What is needed: With pictures removed, print the listing exactly.

Supplied material:
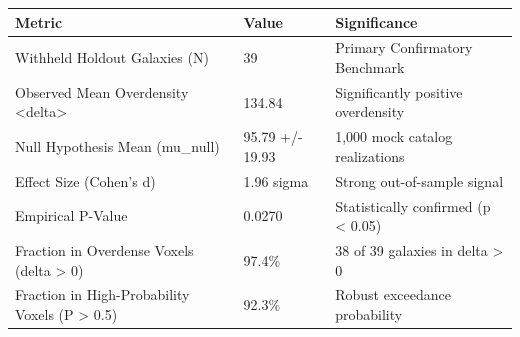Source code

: \begin{tabular}{lll}
\hline
Metric & Value & Significance \\
\hline
Withheld Holdout Galaxies (N) & 39 & Primary Confirmatory Benchmark \\
Observed Mean Overdensity <delta> & 134.84 & Significantly positive overdensity \\
Null Hypothesis Mean (mu\_null) & 95.79 +/- 19.93 & 1,000 mock catalog realizations \\
Effect Size (Cohen's d) & 1.96 sigma & Strong out-of-sample signal \\
Empirical P-Value & 0.0270 & Statistically confirmed (p < 0.05) \\
Fraction in Overdense Voxels (delta > 0) & 97.4\% & 38 of 39 galaxies in delta > 0 \\
Fraction in High-Probability Voxels (P > 0.5) & 92.3\% & Robust exceedance probability \\
\hline
\end{tabular}
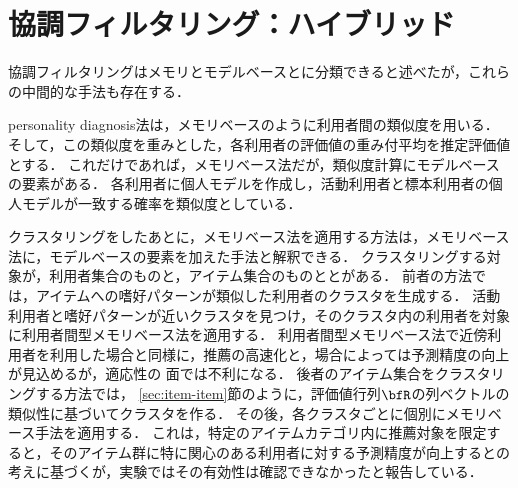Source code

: \chapter{協調フィルタリング：ハイブリッド}
\label{chap:hybridcf}

協調フィルタリングはメモリとモデルベースとに分類できると述べたが，これらの中間的な手法も存在する．

personality diagnosis法\cite{uai:00:01}は，メモリベースのように利用者間の類似度を用いる．
そして，この類似度を重みとした，各利用者の評価値の重み付平均を推定評価値とする．
これだけであれば，メモリベース法だが，類似度計算にモデルベースの要素がある．
各利用者に個人モデルを作成し，活動利用者と標本利用者の個人モデルが一致する確率を類似度としている．

クラスタリングをしたあとに，メモリベース法を適用する方法は，メモリベース法に，モデルベースの要素を加えた手法と解釈できる．
クラスタリングする対象が，利用者集合のもの\cite{sigir:05:01}と，アイテム集合のものと\cite{misc:090}とがある．
前者の方法では，アイテムへの嗜好パターンが類似した利用者のクラスタを生成する．
活動利用者と嗜好パターンが近いクラスタを見つけ，そのクラスタ内の利用者を対象に利用者間型メモリベース法を適用する．
利用者間型メモリベース法で近傍利用者を利用した場合と同様に，推薦の高速化と，場合によっては予測精度の向上が見込めるが，適応性の
面では不利になる．
後者のアイテム集合をクラスタリングする方法では，
\ref{sec:item-item}節のように，評価値行列$\bfR$の列ベクトルの類似性に基づいてクラスタを作る．
その後，各クラスタごとに個別にメモリベース手法を適用する．
これは，特定のアイテムカテゴリ内に推薦対象を限定すると，そのアイテム群に特に関心のある利用者に対する予測精度が向上するとの考えに基づくが，実験ではその有効性は確認できなかったと報告している．


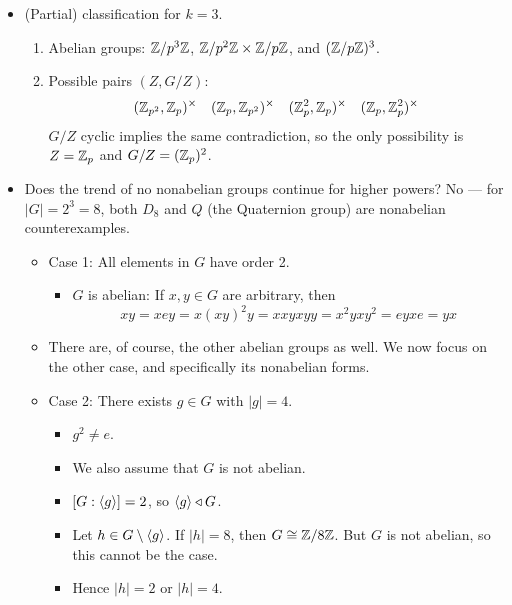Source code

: \documentclass[../notes.tex]{subfiles}
\begin{document}
\begin{itemize}
\begin{enumerate}
    \end{enumerate}
    \item (Partial) classification for $k=3$.
    \begin{enumerate}
        \item Abelian groups: $\mathbb{Z}/p^3\mathbb{Z}$, $\mathbb{Z}/p^2\mathbb{Z}\times\mathbb{Z}/p\mathbb{Z}$, and $(\mathbb{Z}/p\mathbb{Z})^3$.
        \item Possible pairs $(Z,G/Z)$:
        \begin{align*}
            (\mathbb{Z}_{p^2},\mathbb{Z}_p)^\times&&
            (\mathbb{Z}_p,\mathbb{Z}_{p^2})^\times&&
            (\mathbb{Z}_p^2,\mathbb{Z}_p)^\times&&
            (\mathbb{Z}_p,\mathbb{Z}_p^2)^\times
        \end{align*}
        $G/Z$ cyclic implies the same contradiction, so the only possibility is $Z=\mathbb{Z}_p$ and $G/Z=(\mathbb{Z}_p)^2$.
    \end{enumerate}
    \item Does the trend of no nonabelian groups continue for higher powers? No --- for $|G|=2^3=8$, both $D_8$ and $Q$ (the Quaternion group) are nonabelian counterexamples.
    \begin{itemize}
        \item Case 1: All elements in $G$ have order 2.
        \begin{itemize}
            \item $G$ is abelian: If $x,y\in G$ are arbitrary, then
            \begin{equation*}
                xy = xey
                = x(xy)^2y
                = xxyxyy
                = x^2yxy^2
                = eyxe
                = yx
            \end{equation*}
        \end{itemize}
        \item There are, of course, the other abelian groups as well. We now focus on the other case, and specifically its nonabelian forms.
        \item Case 2: There exists $g\in G$ with $|g|=4$.
        \begin{itemize}
            \item $g^2\neq e$.
            \item We also assume that $G$ is not abelian.
            \item $[G:\left\langle{g}\right\rangle]=2$, so $\left\langle{g}\right\rangle\triangleleft G$.
            \item Let $h\in G\setminus\left\langle{g}\right\rangle$. If $|h|=8$, then $G\cong\mathbb{Z}/8\mathbb{Z}$. But $G$ is not abelian, so this cannot be the case.
            \item Hence $|h|=2$ or $|h|=4$.

\end{itemize}
\end{itemize}
\end{itemize}
\end{document}
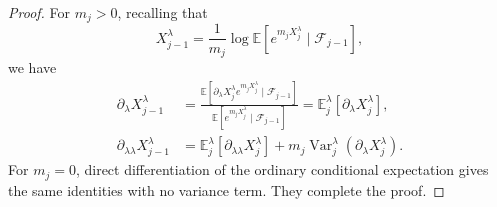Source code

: \documentclass[11pt]{article}
\numberwithin{equation}{section}
\newcommand{\E}{\mathbb{E}}
\newcommand{\1}{\mathbf 1}
\begin{document}
\begin{proof}
For $m_j>0$, recalling that $$ X_{j-1}^\lambda= \displaystyle\frac1{m_j}\log\E\left[
 e^{m_jX_j^\lambda}\mid\mathcal F_{j-1}\right],$$
 we have 
\begin{align*}
 \partial_\lambda X_{j-1}^\lambda
 &=\frac{
\E\left[
\partial_\lambda X_j^\lambda e^{m_jX_j^\lambda}\mid\mathcal F_{j-1}
\right]
}{
\E\left[
e^{m_jX_j^\lambda}\mid\mathcal F_{j-1}
\right]}
= \E_j^\lambda[\partial_\lambda X_j^\lambda],\\
 \partial_{\lambda\lambda}X_{j-1}^\lambda
 &=\E_j^\lambda[\partial_{\lambda\lambda}X_j^\lambda]
   +m_j\operatorname{Var}_j^\lambda
       (\partial_\lambda X_j^\lambda).
\end{align*}
For $m_j=0$, direct differentiation of the ordinary conditional
expectation gives the same identities with no variance term.  They complete the proof. 
\end{proof}
\end{document}
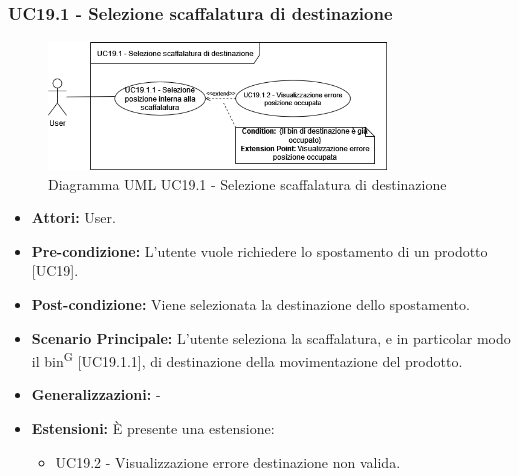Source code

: \subsubsection{UC19.1 - Selezione scaffalatura di destinazione}
\begin{figure}[H]
  \centering
  \includegraphics[width=0.8\textwidth]{UC_diagrams_11-20/UC19.1.drawio.png}
   \caption{Diagramma UML UC19.1 - Selezione scaffalatura di destinazione}
\end{figure}
\begin{itemize}
    \item \textbf{Attori:} User.
    \item \textbf{Pre-condizione:} L'utente vuole richiedere lo spostamento di un prodotto [UC19].
    \item \textbf{Post-condizione:} Viene selezionata la destinazione dello spostamento.
    \item \textbf{Scenario Principale:} L'utente seleziona la scaffalatura, e in particolar modo il bin\textsuperscript{G} [UC19.1.1], di destinazione della movimentazione del prodotto.
    \item \textbf{Generalizzazioni:} -
    \item \textbf{Estensioni:} È presente una estensione:
    \begin{itemize}
        \item UC19.2 - Visualizzazione errore destinazione non valida.
    \end{itemize}
\end{itemize}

Response area:
Source code

: \begin{tabular}{lll}
\hline
Metric & Value & Significance \\
\hline
Withheld Holdout Galaxies (N) & 39 & Primary Confirmatory Benchmark \\
Observed Mean Overdensity <delta> & 134.84 & Significantly positive overdensity \\
Null Hypothesis Mean (mu\_null) & 95.79 +/- 19.93 & 1,000 mock catalog realizations \\
Effect Size (Cohen's d) & 1.96 sigma & Strong out-of-sample signal \\
Empirical P-Value & 0.0270 & Statistically confirmed (p < 0.05) \\
Fraction in Overdense Voxels (delta > 0) & 97.4\% & 38 of 39 galaxies in delta > 0 \\
Fraction in High-Probability Voxels (P > 0.5) & 92.3\% & Robust exceedance probability \\
\hline
\end{tabular}
Source code

: \chapter{協調フィルタリング：ハイブリッド}
\label{chap:hybridcf}

協調フィルタリングはメモリとモデルベースとに分類できると述べたが，これらの中間的な手法も存在する．

personality diagnosis法\cite{uai:00:01}は，メモリベースのように利用者間の類似度を用いる．
そして，この類似度を重みとした，各利用者の評価値の重み付平均を推定評価値とする．
これだけであれば，メモリベース法だが，類似度計算にモデルベースの要素がある．
各利用者に個人モデルを作成し，活動利用者と標本利用者の個人モデルが一致する確率を類似度としている．

クラスタリングをしたあとに，メモリベース法を適用する方法は，メモリベース法に，モデルベースの要素を加えた手法と解釈できる．
クラスタリングする対象が，利用者集合のもの\cite{sigir:05:01}と，アイテム集合のものと\cite{misc:090}とがある．
前者の方法では，アイテムへの嗜好パターンが類似した利用者のクラスタを生成する．
活動利用者と嗜好パターンが近いクラスタを見つけ，そのクラスタ内の利用者を対象に利用者間型メモリベース法を適用する．
利用者間型メモリベース法で近傍利用者を利用した場合と同様に，推薦の高速化と，場合によっては予測精度の向上が見込めるが，適応性の
面では不利になる．
後者のアイテム集合をクラスタリングする方法では，
\ref{sec:item-item}節のように，評価値行列$\bfR$の列ベクトルの類似性に基づいてクラスタを作る．
その後，各クラスタごとに個別にメモリベース手法を適用する．
これは，特定のアイテムカテゴリ内に推薦対象を限定すると，そのアイテム群に特に関心のある利用者に対する予測精度が向上するとの考えに基づくが，実験ではその有効性は確認できなかったと報告している．


Source code

: \documentclass[../notes.tex]{subfiles}
\begin{document}
\begin{itemize}
\begin{enumerate}
    \end{enumerate}
    \item (Partial) classification for $k=3$.
    \begin{enumerate}
        \item Abelian groups: $\mathbb{Z}/p^3\mathbb{Z}$, $\mathbb{Z}/p^2\mathbb{Z}\times\mathbb{Z}/p\mathbb{Z}$, and $(\mathbb{Z}/p\mathbb{Z})^3$.
        \item Possible pairs $(Z,G/Z)$:
        \begin{align*}
            (\mathbb{Z}_{p^2},\mathbb{Z}_p)^\times&&
            (\mathbb{Z}_p,\mathbb{Z}_{p^2})^\times&&
            (\mathbb{Z}_p^2,\mathbb{Z}_p)^\times&&
            (\mathbb{Z}_p,\mathbb{Z}_p^2)^\times
        \end{align*}
        $G/Z$ cyclic implies the same contradiction, so the only possibility is $Z=\mathbb{Z}_p$ and $G/Z=(\mathbb{Z}_p)^2$.
    \end{enumerate}
    \item Does the trend of no nonabelian groups continue for higher powers? No --- for $|G|=2^3=8$, both $D_8$ and $Q$ (the Quaternion group) are nonabelian counterexamples.
    \begin{itemize}
        \item Case 1: All elements in $G$ have order 2.
        \begin{itemize}
            \item $G$ is abelian: If $x,y\in G$ are arbitrary, then
            \begin{equation*}
                xy = xey
                = x(xy)^2y
                = xxyxyy
                = x^2yxy^2
                = eyxe
                = yx
            \end{equation*}
        \end{itemize}
        \item There are, of course, the other abelian groups as well. We now focus on the other case, and specifically its nonabelian forms.
        \item Case 2: There exists $g\in G$ with $|g|=4$.
        \begin{itemize}
            \item $g^2\neq e$.
            \item We also assume that $G$ is not abelian.
            \item $[G:\left\langle{g}\right\rangle]=2$, so $\left\langle{g}\right\rangle\triangleleft G$.
            \item Let $h\in G\setminus\left\langle{g}\right\rangle$. If $|h|=8$, then $G\cong\mathbb{Z}/8\mathbb{Z}$. But $G$ is not abelian, so this cannot be the case.
            \item Hence $|h|=2$ or $|h|=4$.

\end{itemize}
\end{itemize}
\end{itemize}
\end{document}
Source code

: \documentclass[11pt]{article}
\numberwithin{equation}{section}
\newcommand{\E}{\mathbb{E}}
\newcommand{\1}{\mathbf 1}
\begin{document}
\begin{proof}
For $m_j>0$, recalling that $$ X_{j-1}^\lambda= \displaystyle\frac1{m_j}\log\E\left[
 e^{m_jX_j^\lambda}\mid\mathcal F_{j-1}\right],$$
 we have 
\begin{align*}
 \partial_\lambda X_{j-1}^\lambda
 &=\frac{
\E\left[
\partial_\lambda X_j^\lambda e^{m_jX_j^\lambda}\mid\mathcal F_{j-1}
\right]
}{
\E\left[
e^{m_jX_j^\lambda}\mid\mathcal F_{j-1}
\right]}
= \E_j^\lambda[\partial_\lambda X_j^\lambda],\\
 \partial_{\lambda\lambda}X_{j-1}^\lambda
 &=\E_j^\lambda[\partial_{\lambda\lambda}X_j^\lambda]
   +m_j\operatorname{Var}_j^\lambda
       (\partial_\lambda X_j^\lambda).
\end{align*}
For $m_j=0$, direct differentiation of the ordinary conditional
expectation gives the same identities with no variance term.  They complete the proof. 
\end{proof}
\end{document}
Source code

: \subsubsection{UC19.1 - Selezione scaffalatura di destinazione}
\begin{figure}[H]
  \centering
  \includegraphics[width=0.8\textwidth]{UC_diagrams_11-20/UC19.1.drawio.png}
   \caption{Diagramma UML UC19.1 - Selezione scaffalatura di destinazione}
\end{figure}
\begin{itemize}
    \item \textbf{Attori:} User.
    \item \textbf{Pre-condizione:} L'utente vuole richiedere lo spostamento di un prodotto [UC19].
    \item \textbf{Post-condizione:} Viene selezionata la destinazione dello spostamento.
    \item \textbf{Scenario Principale:} L'utente seleziona la scaffalatura, e in particolar modo il bin\textsuperscript{G} [UC19.1.1], di destinazione della movimentazione del prodotto.
    \item \textbf{Generalizzazioni:} -
    \item \textbf{Estensioni:} È presente una estensione:
    \begin{itemize}
        \item UC19.2 - Visualizzazione errore destinazione non valida.
    \end{itemize}
\end{itemize}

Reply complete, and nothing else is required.